Dzhokhar Tsarnaev, the Boston Marathon bombings suspect, sat directly across from more than two dozen survivors of the fatal attack on Wednesday as he pleaded not guilty to killing three people and wounding more than 200.

According to CNN, Tsarnaev is charged with 30 federal counts stemming from the April 15 attack which killed three people, including an 8-year-old boy, while a Massachusetts Institute of Technology police officer was killed three days later at a shootout and chase that eventually led to Tsarnaev's capture.

MIT police reportedly lined up outside the courthouse on Wednesday afternoon to show their solidarity with their fallen comrade, Sean Collier. Inside 30 survivors of the attack watched as Tsarnaev appeared before US Magistrate Judge Marianne Bowler.

Wednesday's hearing was the first time Tsarnaev has been seen in public since his arrest. The 19-year-old was reportedly dressed in an orange jail jumpsuit, his hair had grown longer and his left arm was in a cast. Tsarnaev sustained injuries in the police pursuit, during which his brother Tamerlan was killed, and he appeared to have an injury to the left side of his face.

Tsarnaev reportedly peered right at the spectators in the packed courtroom before he entered his plea. To Liz Norden, whose two sons each had a leg amputated after the attacks, he appeared to smirk.

'He did have some family members in the courtroom, so I don't know,' Norden told CNN. 'But to me it was, like, no remorse whatsoever.'

Norden said her sons don't want to talk about that day but she said she had to be in court for them.
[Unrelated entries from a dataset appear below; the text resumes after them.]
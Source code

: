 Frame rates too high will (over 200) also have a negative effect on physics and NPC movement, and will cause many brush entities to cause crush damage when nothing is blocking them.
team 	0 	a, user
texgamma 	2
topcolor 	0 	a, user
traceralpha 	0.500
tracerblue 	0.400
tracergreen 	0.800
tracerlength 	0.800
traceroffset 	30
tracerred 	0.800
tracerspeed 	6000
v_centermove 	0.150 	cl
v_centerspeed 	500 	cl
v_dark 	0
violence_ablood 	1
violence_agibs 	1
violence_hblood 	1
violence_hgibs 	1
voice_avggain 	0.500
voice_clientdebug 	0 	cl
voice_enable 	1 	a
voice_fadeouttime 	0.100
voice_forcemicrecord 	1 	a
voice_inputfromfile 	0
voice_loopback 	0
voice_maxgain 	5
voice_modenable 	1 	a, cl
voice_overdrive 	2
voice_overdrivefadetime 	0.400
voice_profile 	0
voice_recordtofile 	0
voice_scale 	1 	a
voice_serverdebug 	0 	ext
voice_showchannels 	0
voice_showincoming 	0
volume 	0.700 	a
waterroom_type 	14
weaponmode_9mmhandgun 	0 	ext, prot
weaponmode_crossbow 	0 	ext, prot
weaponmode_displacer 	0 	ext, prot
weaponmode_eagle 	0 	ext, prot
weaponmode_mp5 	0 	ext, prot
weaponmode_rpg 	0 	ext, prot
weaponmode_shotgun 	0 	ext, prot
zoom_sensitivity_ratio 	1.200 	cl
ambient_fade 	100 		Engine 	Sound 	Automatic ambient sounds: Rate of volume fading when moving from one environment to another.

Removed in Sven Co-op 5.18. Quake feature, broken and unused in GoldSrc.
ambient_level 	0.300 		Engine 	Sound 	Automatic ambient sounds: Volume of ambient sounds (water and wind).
'I want to see what happened to my family that day,' she said. 'I watch my boys struggle every day, and it breaks my heart. And I just want to see who or why it happened and who caused it.'

Prosecutors announced that they expect to call between 80 and 100 witnesses in a three- to four-month trial. Boston Mayor Thomas M. Menino expressed his confidence this week about getting a conviction. 'We should lock him up and throw away the key,' he told the Boston Herald on Tuesday.

Legal analysts suggest Tsarnaev's lawyers could argue that he was under the 'mesmerizing influence' of Tamerlan, his older brother.
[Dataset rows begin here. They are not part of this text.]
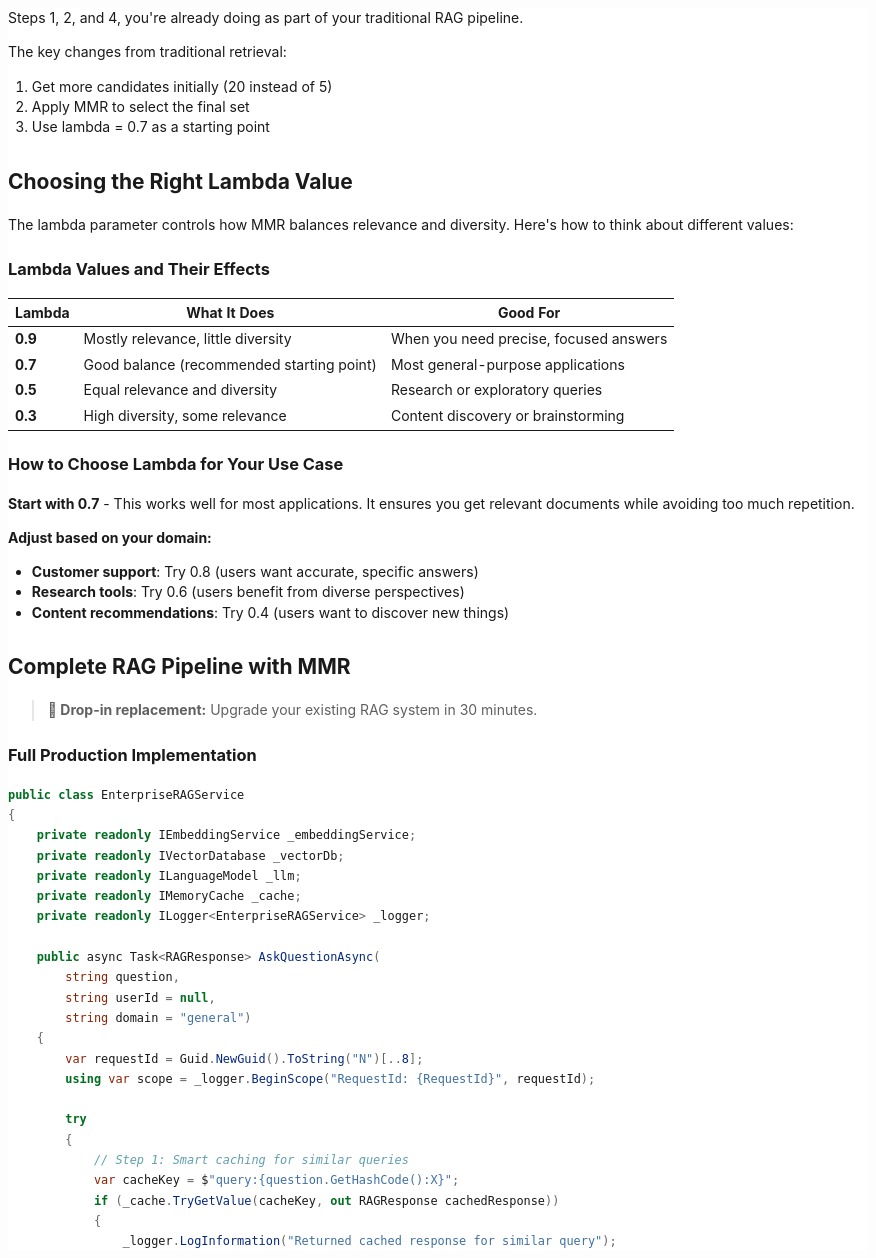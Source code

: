 
Steps 1, 2, and 4, you're already doing as part of your traditional RAG pipeline.

The key changes from traditional retrieval:

1. Get more candidates initially (20 instead of 5)
2. Apply MMR to select the final set
3. Use lambda = 0.7 as a starting point

## Choosing the Right Lambda Value

The lambda parameter controls how MMR balances relevance and diversity. Here's how to think about different values:

### Lambda Values and Their Effects

| Lambda | What It Does | Good For |
|--------|-------------|----------|
| **0.9** | Mostly relevance, little diversity | When you need precise, focused answers |
| **0.7** | Good balance (recommended starting point) | Most general-purpose applications |
| **0.5** | Equal relevance and diversity | Research or exploratory queries |
| **0.3** | High diversity, some relevance | Content discovery or brainstorming |

### How to Choose Lambda for Your Use Case

**Start with 0.7** - This works well for most applications. It ensures you get relevant documents while avoiding too much repetition.

**Adjust based on your domain:**
- **Customer support**: Try 0.8 (users want accurate, specific answers)
- **Research tools**: Try 0.6 (users benefit from diverse perspectives)
- **Content recommendations**: Try 0.4 (users want to discover new things)

## Complete RAG Pipeline with MMR

> **🔄 Drop-in replacement:** Upgrade your existing RAG system in 30 minutes.

### Full Production Implementation

```csharp
public class EnterpriseRAGService
{
    private readonly IEmbeddingService _embeddingService;
    private readonly IVectorDatabase _vectorDb;
    private readonly ILanguageModel _llm;
    private readonly IMemoryCache _cache;
    private readonly ILogger<EnterpriseRAGService> _logger;
    
    public async Task<RAGResponse> AskQuestionAsync(
        string question,
        string userId = null,
        string domain = "general")
    {
        var requestId = Guid.NewGuid().ToString("N")[..8];
        using var scope = _logger.BeginScope("RequestId: {RequestId}", requestId);
        
        try
        {
            // Step 1: Smart caching for similar queries
            var cacheKey = $"query:{question.GetHashCode():X}";
            if (_cache.TryGetValue(cacheKey, out RAGResponse cachedResponse))
            {
                _logger.LogInformation("Returned cached response for similar query");
```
But evidence contradicts that argument. While he hid bleeding in the motorboat the younger Tsarnaev scrawled his motive for his alleged deeds onto the boat's sides.

'The U.S. Government is killing our innocent civilians,' it read. 'I can't stand to see such evil unpunished. We Muslims are one body, you hurt one you hurt us all. Now I don't like killing innocent people it is forbidden in Islam but due to said (unintelligible) it is allowed.'

'Stop killing our innocent people and we will stop.'

Prosecutors will reportedly use the writings to argue intent, that Tsarnaev knew what he was doing.
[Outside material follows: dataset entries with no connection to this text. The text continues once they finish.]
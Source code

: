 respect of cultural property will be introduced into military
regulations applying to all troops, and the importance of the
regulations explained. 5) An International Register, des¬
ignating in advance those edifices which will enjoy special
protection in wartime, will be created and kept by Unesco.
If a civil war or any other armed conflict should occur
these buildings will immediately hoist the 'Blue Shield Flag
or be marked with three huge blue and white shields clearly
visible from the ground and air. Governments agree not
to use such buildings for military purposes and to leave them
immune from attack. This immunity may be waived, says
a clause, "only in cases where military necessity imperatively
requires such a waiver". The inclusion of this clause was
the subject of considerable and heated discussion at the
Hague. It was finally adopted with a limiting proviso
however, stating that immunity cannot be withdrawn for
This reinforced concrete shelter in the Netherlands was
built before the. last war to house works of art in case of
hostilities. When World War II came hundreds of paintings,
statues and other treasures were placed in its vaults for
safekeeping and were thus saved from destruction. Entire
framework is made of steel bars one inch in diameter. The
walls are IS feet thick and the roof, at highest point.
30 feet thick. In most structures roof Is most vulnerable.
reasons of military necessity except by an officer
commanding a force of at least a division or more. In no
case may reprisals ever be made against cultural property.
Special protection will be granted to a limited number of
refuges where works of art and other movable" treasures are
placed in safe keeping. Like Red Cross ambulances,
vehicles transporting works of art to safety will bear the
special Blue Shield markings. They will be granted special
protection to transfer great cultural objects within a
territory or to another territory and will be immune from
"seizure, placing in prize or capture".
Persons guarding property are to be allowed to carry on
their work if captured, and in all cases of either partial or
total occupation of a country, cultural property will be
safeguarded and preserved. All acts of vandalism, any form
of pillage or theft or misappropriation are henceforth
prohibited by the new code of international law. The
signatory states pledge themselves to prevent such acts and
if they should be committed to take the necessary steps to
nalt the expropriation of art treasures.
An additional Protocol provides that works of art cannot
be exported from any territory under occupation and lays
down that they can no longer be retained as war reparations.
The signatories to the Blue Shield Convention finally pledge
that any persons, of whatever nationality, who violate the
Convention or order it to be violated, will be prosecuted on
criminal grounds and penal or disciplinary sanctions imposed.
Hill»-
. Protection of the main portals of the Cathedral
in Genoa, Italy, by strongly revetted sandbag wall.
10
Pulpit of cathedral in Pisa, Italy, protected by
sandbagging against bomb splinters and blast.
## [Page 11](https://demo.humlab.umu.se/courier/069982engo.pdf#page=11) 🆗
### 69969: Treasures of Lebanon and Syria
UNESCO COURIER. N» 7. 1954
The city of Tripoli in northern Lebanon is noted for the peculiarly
In May Tsarnaev was reportedly allowed to have a phone conversation with his mother Zubeidat who lives in the Russian republic of Dagestan. She recorded the call and played it back to the news media. She asked her son whether he was in pain.

'No, of course not. I'm already eating and have been for a long time,' Dzhokhar told her. He told her that he was getting much better.